<<<<
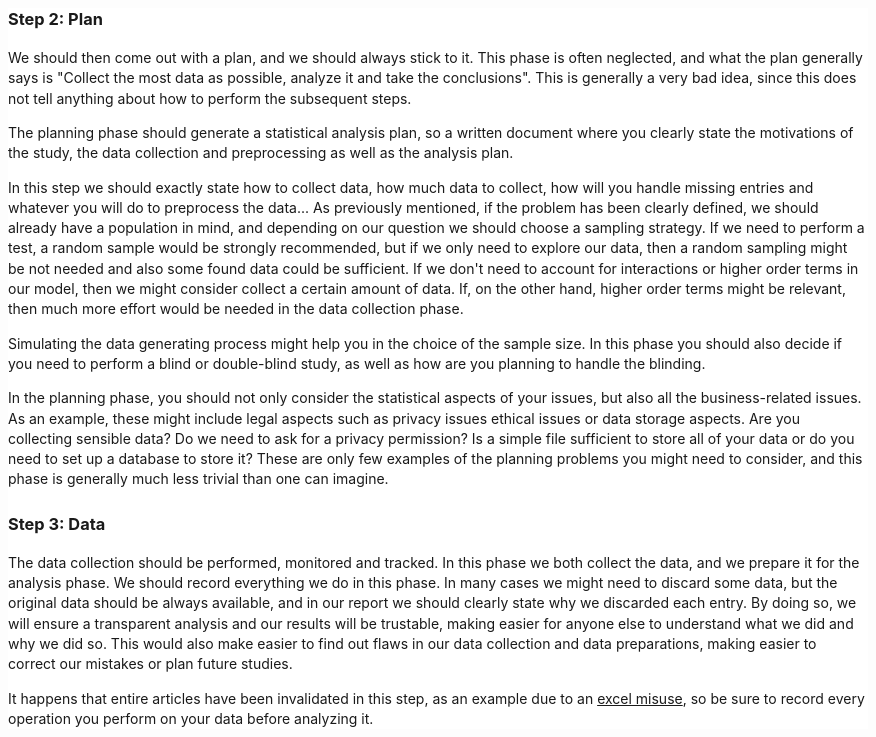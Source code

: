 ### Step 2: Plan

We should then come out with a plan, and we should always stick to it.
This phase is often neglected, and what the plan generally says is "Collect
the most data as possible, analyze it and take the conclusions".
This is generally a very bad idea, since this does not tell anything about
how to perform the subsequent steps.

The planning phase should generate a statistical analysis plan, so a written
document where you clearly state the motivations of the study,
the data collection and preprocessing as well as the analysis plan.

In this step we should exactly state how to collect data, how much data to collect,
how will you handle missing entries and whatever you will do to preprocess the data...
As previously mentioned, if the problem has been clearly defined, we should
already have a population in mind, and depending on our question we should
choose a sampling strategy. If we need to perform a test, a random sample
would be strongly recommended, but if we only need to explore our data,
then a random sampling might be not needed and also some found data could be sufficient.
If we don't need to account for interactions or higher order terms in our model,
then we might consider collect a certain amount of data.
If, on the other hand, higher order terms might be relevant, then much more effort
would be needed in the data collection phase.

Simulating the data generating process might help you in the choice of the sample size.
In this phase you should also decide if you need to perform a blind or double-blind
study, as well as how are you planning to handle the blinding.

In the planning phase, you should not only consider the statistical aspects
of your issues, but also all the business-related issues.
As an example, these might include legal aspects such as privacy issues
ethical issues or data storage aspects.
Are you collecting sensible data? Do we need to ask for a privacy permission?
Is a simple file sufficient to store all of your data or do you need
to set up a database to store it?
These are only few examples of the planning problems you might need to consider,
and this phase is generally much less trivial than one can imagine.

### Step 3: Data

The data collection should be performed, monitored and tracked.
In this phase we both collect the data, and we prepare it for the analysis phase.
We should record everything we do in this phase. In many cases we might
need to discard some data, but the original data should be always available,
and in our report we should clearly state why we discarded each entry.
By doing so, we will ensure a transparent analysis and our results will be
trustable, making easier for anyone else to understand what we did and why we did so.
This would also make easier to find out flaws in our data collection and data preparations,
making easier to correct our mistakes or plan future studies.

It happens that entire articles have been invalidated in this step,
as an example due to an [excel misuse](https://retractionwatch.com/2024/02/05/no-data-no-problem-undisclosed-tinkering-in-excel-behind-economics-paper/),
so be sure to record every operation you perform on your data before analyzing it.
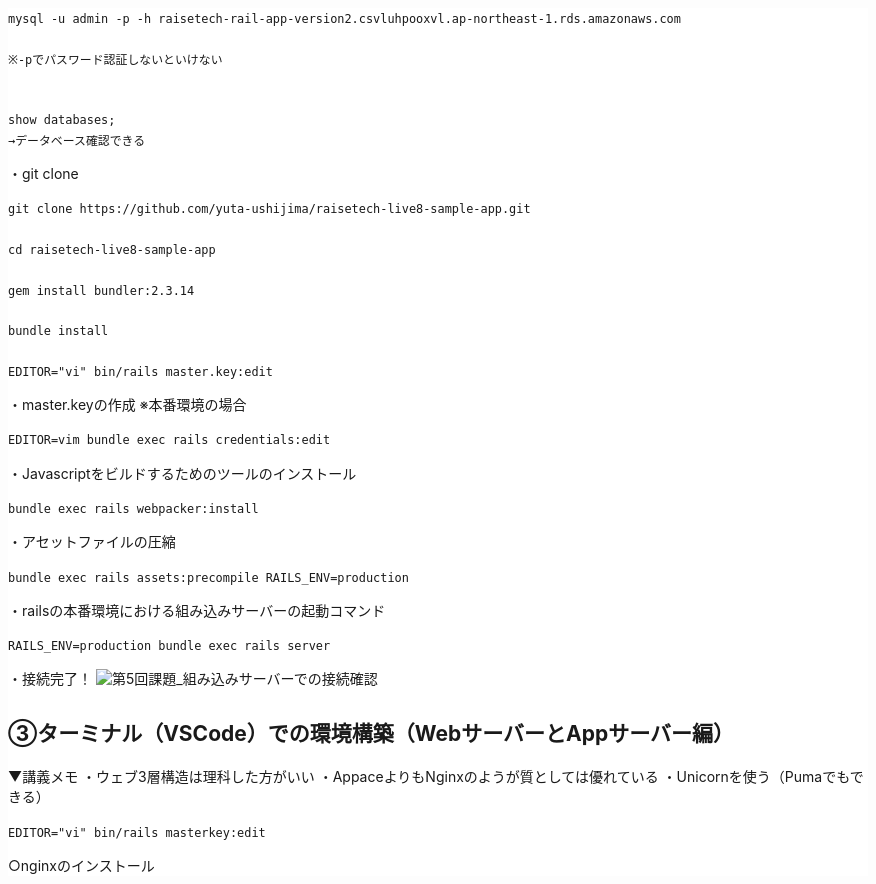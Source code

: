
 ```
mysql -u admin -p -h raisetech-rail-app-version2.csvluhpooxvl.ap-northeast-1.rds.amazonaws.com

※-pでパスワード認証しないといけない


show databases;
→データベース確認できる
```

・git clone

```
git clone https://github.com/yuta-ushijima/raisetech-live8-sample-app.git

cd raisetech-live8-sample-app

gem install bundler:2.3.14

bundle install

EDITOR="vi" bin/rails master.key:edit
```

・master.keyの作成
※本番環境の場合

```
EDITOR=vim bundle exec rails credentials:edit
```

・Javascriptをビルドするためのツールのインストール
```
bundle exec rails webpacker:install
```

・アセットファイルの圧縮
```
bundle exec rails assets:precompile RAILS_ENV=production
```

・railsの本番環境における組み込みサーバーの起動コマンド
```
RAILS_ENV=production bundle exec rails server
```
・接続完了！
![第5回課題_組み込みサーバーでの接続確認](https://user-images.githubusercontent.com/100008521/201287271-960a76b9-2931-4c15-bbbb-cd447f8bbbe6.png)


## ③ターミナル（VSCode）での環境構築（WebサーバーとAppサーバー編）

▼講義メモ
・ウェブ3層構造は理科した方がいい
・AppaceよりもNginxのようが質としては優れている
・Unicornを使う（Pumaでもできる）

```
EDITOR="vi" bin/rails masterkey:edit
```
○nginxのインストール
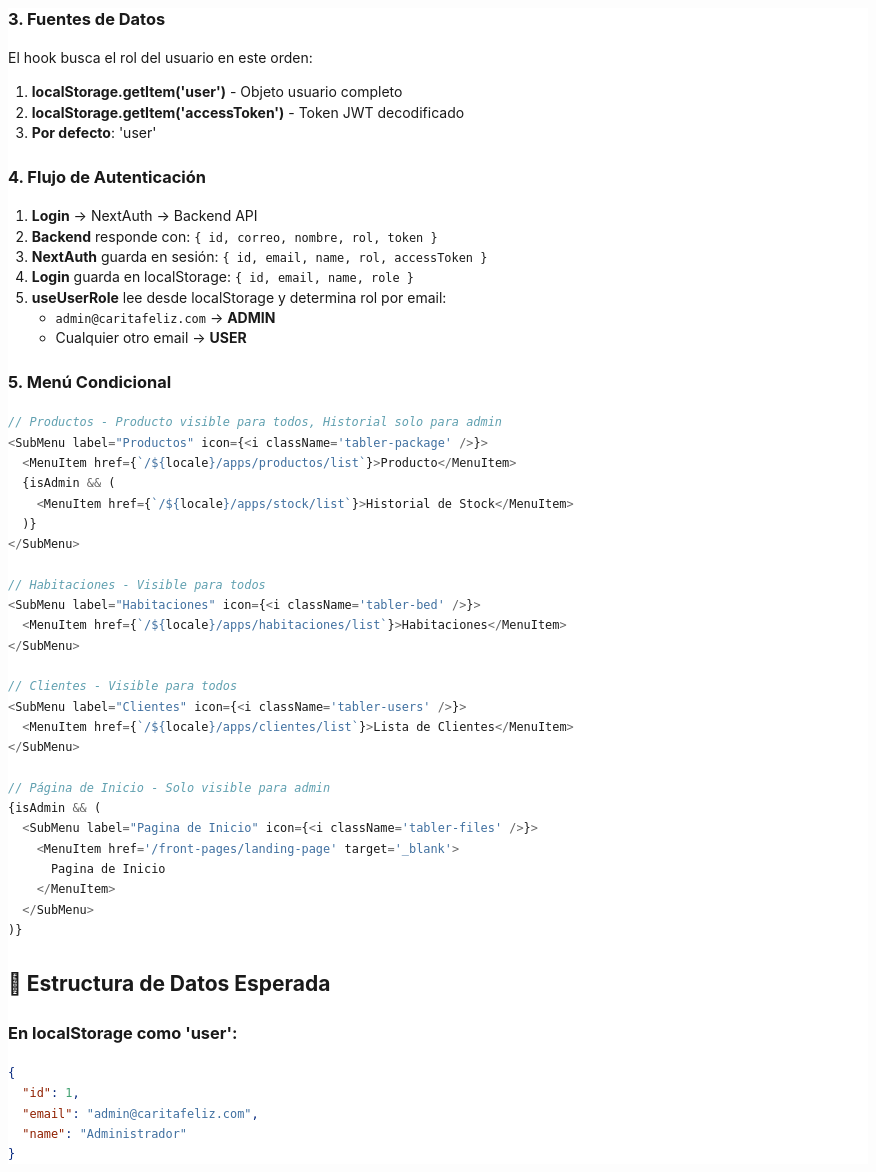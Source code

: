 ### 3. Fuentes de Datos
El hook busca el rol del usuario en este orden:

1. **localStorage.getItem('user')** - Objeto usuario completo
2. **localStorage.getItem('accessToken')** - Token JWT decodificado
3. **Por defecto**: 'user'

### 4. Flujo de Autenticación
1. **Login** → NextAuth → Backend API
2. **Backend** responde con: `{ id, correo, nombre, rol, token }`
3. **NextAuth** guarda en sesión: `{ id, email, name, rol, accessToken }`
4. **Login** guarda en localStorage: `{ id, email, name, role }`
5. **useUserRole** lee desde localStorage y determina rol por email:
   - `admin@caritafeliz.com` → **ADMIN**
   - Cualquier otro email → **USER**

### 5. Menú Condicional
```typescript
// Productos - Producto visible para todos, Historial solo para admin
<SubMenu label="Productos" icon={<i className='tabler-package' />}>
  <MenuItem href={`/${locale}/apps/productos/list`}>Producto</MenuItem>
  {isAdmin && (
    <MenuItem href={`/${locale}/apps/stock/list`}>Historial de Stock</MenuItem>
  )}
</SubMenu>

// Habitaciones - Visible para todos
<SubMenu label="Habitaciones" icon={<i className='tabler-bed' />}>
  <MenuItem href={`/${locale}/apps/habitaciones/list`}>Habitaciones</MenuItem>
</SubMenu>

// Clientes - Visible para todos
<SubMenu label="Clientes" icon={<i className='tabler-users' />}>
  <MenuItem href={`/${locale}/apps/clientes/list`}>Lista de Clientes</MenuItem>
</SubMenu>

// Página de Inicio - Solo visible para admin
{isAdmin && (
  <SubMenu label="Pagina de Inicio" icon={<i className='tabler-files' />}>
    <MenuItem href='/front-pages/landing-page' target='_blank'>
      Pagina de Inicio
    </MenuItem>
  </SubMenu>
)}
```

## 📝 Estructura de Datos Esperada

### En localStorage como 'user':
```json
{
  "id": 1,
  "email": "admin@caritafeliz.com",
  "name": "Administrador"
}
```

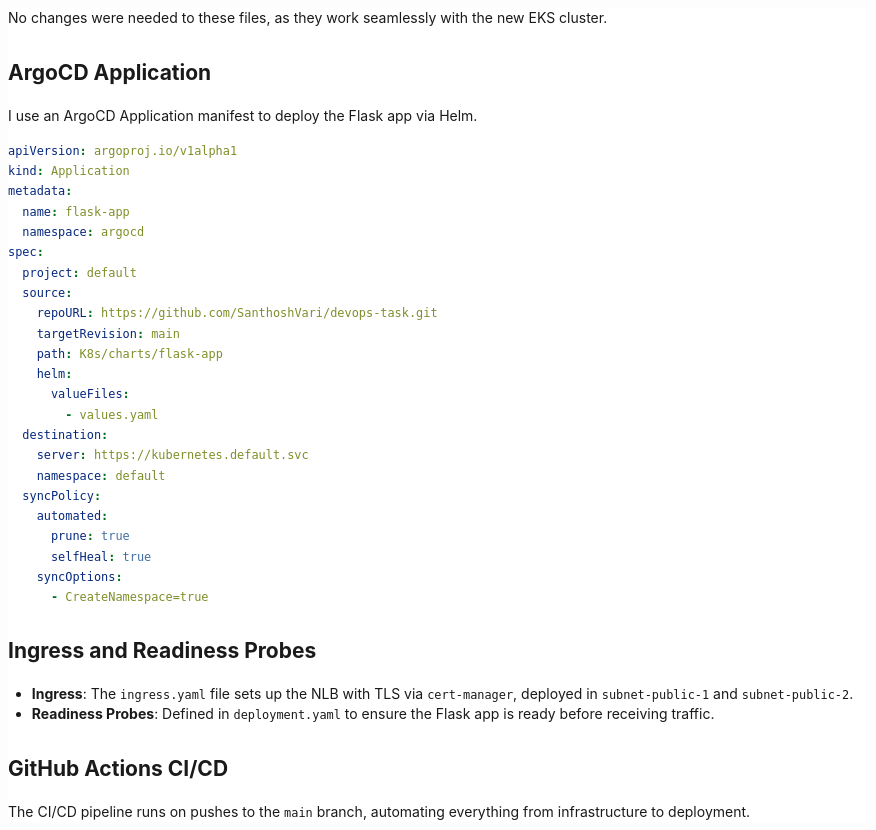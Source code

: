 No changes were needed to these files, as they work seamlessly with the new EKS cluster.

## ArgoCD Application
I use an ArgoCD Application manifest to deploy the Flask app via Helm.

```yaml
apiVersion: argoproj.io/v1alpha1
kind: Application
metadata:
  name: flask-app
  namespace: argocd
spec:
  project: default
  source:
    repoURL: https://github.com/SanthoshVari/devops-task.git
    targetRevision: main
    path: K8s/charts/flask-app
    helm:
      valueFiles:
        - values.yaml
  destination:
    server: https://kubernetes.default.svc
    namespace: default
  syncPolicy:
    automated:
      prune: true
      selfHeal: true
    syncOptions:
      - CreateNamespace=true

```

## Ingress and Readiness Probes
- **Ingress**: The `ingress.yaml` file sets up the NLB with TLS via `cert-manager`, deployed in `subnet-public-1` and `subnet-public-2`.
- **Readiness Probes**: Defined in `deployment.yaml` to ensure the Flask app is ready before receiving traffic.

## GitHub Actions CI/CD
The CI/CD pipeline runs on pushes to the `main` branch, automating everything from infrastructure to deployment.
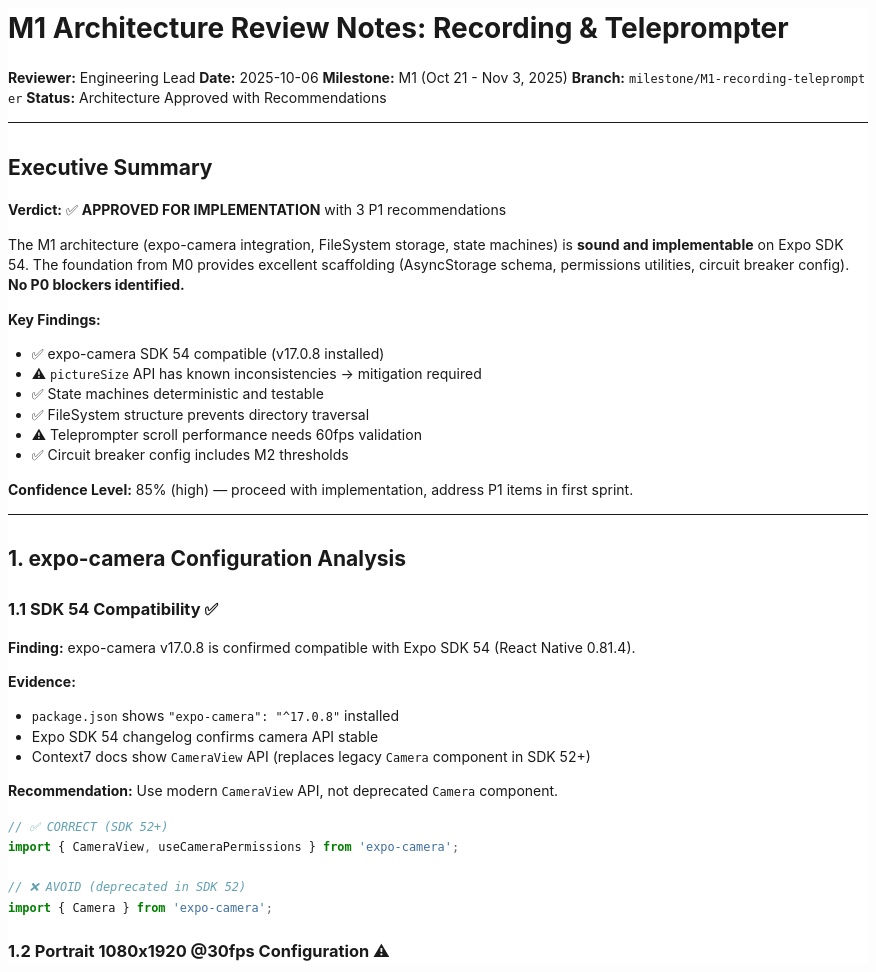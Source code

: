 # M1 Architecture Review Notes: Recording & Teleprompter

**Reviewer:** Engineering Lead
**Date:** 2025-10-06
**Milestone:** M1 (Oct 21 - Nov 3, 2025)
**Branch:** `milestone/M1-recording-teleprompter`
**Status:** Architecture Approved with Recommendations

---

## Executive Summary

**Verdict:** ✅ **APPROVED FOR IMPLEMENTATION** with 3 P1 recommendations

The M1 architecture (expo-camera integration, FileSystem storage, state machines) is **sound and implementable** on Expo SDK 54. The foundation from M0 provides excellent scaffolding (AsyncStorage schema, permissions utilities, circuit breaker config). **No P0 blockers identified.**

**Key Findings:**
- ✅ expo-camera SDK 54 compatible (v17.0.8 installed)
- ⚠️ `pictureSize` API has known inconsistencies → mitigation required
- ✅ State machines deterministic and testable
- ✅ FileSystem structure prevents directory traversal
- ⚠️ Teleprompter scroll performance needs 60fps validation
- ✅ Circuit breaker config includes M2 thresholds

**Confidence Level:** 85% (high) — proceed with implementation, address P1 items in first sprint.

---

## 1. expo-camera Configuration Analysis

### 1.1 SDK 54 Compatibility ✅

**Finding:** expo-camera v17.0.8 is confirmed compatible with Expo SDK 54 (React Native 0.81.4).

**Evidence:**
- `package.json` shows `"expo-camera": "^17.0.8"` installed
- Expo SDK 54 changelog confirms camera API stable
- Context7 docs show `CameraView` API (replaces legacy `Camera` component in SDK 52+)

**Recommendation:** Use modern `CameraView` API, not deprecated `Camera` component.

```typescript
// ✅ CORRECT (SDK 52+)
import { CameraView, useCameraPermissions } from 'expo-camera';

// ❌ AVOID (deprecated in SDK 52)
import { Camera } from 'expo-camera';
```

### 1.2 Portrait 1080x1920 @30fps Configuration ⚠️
>>>>
Only the lines from the top of the data through the line with "choose a sampling" should be quoted, exactly and with both ends kept; skip the pictures.

Source code

: ### Step 2: Plan

We should then come out with a plan, and we should always stick to it.
This phase is often neglected, and what the plan generally says is "Collect
the most data as possible, analyze it and take the conclusions".
This is generally a very bad idea, since this does not tell anything about
how to perform the subsequent steps.

The planning phase should generate a statistical analysis plan, so a written
document where you clearly state the motivations of the study,
the data collection and preprocessing as well as the analysis plan.

In this step we should exactly state how to collect data, how much data to collect,
how will you handle missing entries and whatever you will do to preprocess the data...
As previously mentioned, if the problem has been clearly defined, we should
already have a population in mind, and depending on our question we should
choose a sampling strategy. If we need to perform a test, a random sample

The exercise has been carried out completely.